International Airlines Group (IAG), Ryanair, easyJet and Wizz Air have urged Brussels to act on French air traffic control strikes that have disrupted thousands of flights so far this year.
The airlines targeted France’s policy to cancel overflights to protect domestic routes in a joint complaint lodged this week in the European Commission.
In a joint statement, the airlines said they were not questioning the right to strike but believed France was breaking EU law by not enabling flights over the country during strikes.
They argued the policy meant French air traffic controller strikes restricted the fundamental principle of freedom of movement within the EU.
Passengers on overflights were being denied their fundamental freedom to travel between member states not affected by strike action, they said.
The airlines believe there is a precedent for the complaint: a successful 1997 Spanish filing to the commission about French farmers preventing fruit and vegetable exports to the EU.
They said French air traffic control strikes had increased by 300 percent versus 2017 so far this year and noted that the French Senate had confirmed France is responsible about a third of flight delays in Europe.
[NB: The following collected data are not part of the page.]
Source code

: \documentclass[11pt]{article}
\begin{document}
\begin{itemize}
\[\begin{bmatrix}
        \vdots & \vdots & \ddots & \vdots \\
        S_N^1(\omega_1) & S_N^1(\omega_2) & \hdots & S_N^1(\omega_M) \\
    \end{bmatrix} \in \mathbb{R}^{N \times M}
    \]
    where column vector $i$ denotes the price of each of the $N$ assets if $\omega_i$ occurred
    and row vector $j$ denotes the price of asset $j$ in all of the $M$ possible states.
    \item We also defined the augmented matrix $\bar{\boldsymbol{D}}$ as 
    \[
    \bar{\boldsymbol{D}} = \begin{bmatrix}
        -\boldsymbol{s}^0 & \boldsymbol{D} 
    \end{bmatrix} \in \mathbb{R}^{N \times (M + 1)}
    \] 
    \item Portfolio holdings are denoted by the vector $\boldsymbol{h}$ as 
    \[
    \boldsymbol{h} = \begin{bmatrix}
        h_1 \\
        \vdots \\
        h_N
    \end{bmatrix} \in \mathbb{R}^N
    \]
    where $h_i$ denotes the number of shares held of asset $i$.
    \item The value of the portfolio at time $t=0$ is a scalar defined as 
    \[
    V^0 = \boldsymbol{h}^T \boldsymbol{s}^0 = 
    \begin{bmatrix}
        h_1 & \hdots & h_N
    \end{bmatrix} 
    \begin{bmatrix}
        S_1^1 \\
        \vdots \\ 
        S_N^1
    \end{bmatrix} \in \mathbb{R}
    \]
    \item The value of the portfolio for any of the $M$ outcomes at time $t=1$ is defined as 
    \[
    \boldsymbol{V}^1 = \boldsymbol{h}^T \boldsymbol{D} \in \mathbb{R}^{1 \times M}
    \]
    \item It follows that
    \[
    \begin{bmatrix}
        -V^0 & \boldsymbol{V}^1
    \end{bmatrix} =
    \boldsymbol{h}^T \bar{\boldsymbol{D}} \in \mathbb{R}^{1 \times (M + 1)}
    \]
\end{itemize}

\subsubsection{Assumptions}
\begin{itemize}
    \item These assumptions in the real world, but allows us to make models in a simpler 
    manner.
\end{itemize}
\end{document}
“It’s not only customers flying in and out of France who are affected during French ATC strikes,’’ IAG chief executive Willie Walsh said.
“Passengers on routes that overfly France, especially the large airspace that covers Marseille and the Mediterranean, are also subject to delays and massive disruptions.”
The airlines complain the lack of progress in solving the French industrial strife has left them to pick up the pieces of the “massive disruption to the travel plans of thousands of passengers across Europe”.
They also want wider action on ATC disruptions, citing Eurocontrol figures showing more than 16,000 flights had been delayed by June this year due to strikes and more than two million passengers had been affected.
Ryanair chief executive Michael O’Leary reiterated his stance that Europe’s ATC providers were reaching the point of meltdown.
O’Leary called on national governments and the European Commission to take urgent action to ensure air traffic controllers were fully staffed and that overflights were not affected when strikes take place.
“When Greece and Italy have ATC strikes, overflights continue as normal,’’ he said. “ Why won’t France do the same?
“ATC providers (especially in Germany and the UK) are hiding behind adverse weather and euphemisms such as “capacity restrictions” when the truth is they are not rostering enough air traffic controllers to cater for the number of flights that are scheduled to operate.”
Ryanair also has its own industrial trouble with pilots in Ireland striking for a third day this week and cabin and ground crew in Spain, Portugal, Belgium and Italy also taking action in support of improved conditions.
The low-cost carrier on Monday reported a 20 percent decline in first-quarter profit despite a 7 percent rise in passenger numbers and 9 percent increase in revenue.
It said overcapacity in Europe and the earlier timing of Easter saw fares fall 4 percent while costs rose on higher fuel prices, the impact of industrial action and higher staff expenses, including a 20 percent increase in pilot pay.
The airline predicted fares would remain flat in the second quarter, rising just 1 percent instead of an expected 4 percent, but retained its 2019 financial year after tax profit guidance of €1.25bn to €1.35bn.